EXERCISE REQUIREMENTS:
Find every line below with "more" in it and give only how many there are.

SOURCE INFORMATION:
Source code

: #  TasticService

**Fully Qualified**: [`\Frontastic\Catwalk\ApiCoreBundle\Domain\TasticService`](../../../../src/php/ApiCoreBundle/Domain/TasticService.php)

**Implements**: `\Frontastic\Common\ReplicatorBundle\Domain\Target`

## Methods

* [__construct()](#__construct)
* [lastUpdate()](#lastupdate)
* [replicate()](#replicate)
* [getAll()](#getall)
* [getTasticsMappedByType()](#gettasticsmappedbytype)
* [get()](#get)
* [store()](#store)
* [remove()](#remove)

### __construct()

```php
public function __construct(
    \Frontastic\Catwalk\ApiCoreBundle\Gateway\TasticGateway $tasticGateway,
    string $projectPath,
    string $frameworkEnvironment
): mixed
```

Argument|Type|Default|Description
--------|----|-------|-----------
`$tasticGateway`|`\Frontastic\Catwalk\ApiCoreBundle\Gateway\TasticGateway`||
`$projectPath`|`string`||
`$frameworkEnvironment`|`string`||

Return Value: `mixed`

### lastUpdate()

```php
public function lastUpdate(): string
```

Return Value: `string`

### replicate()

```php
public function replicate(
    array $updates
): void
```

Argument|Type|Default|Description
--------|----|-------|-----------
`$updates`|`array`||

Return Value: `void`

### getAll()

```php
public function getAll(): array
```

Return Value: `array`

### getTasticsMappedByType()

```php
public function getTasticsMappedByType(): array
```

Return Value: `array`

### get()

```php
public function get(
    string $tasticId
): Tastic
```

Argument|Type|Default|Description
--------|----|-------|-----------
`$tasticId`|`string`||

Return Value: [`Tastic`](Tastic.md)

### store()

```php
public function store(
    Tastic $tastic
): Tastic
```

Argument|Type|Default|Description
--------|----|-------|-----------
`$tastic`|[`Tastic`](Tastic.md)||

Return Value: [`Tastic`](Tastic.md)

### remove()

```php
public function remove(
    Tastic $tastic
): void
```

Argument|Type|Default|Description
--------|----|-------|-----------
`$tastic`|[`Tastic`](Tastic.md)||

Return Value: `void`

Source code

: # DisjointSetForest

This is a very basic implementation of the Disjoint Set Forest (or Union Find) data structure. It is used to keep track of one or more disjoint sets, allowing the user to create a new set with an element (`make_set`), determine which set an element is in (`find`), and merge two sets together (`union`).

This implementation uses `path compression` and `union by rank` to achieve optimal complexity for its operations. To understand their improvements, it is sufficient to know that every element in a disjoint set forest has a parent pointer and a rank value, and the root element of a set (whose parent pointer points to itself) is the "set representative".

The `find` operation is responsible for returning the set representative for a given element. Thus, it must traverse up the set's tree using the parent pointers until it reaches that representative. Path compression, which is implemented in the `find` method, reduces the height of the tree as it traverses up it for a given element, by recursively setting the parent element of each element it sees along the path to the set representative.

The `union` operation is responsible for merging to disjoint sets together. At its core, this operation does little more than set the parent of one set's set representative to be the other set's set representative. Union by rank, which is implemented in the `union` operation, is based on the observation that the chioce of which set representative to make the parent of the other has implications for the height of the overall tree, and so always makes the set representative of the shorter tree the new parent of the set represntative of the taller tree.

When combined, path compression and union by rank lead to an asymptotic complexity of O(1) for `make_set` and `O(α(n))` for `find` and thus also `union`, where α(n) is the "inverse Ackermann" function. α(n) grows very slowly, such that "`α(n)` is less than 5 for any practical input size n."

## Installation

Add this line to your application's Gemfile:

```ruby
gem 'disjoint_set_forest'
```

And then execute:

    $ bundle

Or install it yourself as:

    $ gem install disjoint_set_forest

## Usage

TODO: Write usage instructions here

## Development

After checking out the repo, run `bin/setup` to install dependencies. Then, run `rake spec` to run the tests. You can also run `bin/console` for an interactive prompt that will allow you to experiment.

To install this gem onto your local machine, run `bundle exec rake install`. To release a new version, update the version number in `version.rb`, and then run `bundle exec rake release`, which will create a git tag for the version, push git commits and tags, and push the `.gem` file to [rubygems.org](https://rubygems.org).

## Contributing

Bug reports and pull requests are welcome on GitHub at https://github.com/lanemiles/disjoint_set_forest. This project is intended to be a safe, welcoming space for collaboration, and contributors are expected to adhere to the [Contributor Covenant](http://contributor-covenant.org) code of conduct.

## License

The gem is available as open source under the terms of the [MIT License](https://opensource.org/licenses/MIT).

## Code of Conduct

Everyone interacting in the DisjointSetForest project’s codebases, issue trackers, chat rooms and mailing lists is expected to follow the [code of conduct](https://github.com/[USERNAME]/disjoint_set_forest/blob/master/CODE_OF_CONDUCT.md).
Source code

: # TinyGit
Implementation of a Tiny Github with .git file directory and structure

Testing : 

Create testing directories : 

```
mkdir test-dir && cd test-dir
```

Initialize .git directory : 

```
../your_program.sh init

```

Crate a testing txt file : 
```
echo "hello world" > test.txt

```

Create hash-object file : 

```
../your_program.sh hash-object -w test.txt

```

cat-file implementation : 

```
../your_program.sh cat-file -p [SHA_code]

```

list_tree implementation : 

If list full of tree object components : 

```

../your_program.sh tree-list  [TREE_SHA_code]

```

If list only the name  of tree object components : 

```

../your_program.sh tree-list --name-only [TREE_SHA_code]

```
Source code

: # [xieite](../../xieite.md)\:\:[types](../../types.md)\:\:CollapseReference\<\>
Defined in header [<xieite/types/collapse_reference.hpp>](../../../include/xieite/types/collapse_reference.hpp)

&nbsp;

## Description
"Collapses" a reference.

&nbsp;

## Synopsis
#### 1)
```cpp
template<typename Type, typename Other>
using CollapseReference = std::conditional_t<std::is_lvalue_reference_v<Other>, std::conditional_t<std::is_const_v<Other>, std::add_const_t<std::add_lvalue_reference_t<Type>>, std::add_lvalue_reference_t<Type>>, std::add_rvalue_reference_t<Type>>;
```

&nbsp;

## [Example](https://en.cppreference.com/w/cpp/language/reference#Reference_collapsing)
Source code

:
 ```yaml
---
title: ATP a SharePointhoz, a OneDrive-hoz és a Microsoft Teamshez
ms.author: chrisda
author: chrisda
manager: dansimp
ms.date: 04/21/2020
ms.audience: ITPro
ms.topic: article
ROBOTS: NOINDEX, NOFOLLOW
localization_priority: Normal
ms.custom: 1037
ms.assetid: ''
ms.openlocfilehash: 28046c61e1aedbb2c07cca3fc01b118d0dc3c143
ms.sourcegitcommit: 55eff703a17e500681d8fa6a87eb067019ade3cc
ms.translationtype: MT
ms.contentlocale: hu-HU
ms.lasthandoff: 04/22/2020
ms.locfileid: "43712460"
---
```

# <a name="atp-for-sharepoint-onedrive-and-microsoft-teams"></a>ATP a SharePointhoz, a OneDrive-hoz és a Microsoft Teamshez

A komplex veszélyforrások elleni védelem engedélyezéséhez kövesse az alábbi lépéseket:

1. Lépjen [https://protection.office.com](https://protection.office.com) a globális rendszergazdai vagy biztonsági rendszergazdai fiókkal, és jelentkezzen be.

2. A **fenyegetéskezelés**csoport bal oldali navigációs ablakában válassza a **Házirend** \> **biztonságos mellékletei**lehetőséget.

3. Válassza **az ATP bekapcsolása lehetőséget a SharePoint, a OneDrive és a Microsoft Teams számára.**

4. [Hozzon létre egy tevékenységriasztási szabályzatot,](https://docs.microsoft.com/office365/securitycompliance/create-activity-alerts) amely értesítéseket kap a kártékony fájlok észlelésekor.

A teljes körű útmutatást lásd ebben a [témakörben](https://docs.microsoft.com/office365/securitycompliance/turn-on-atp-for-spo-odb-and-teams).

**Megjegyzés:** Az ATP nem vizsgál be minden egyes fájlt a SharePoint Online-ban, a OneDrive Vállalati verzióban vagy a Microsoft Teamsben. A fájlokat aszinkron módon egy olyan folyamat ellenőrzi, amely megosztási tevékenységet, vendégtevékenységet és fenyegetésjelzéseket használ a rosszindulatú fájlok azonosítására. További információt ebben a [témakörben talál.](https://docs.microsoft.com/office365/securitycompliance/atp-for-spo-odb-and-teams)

FINAL ANSWER:
2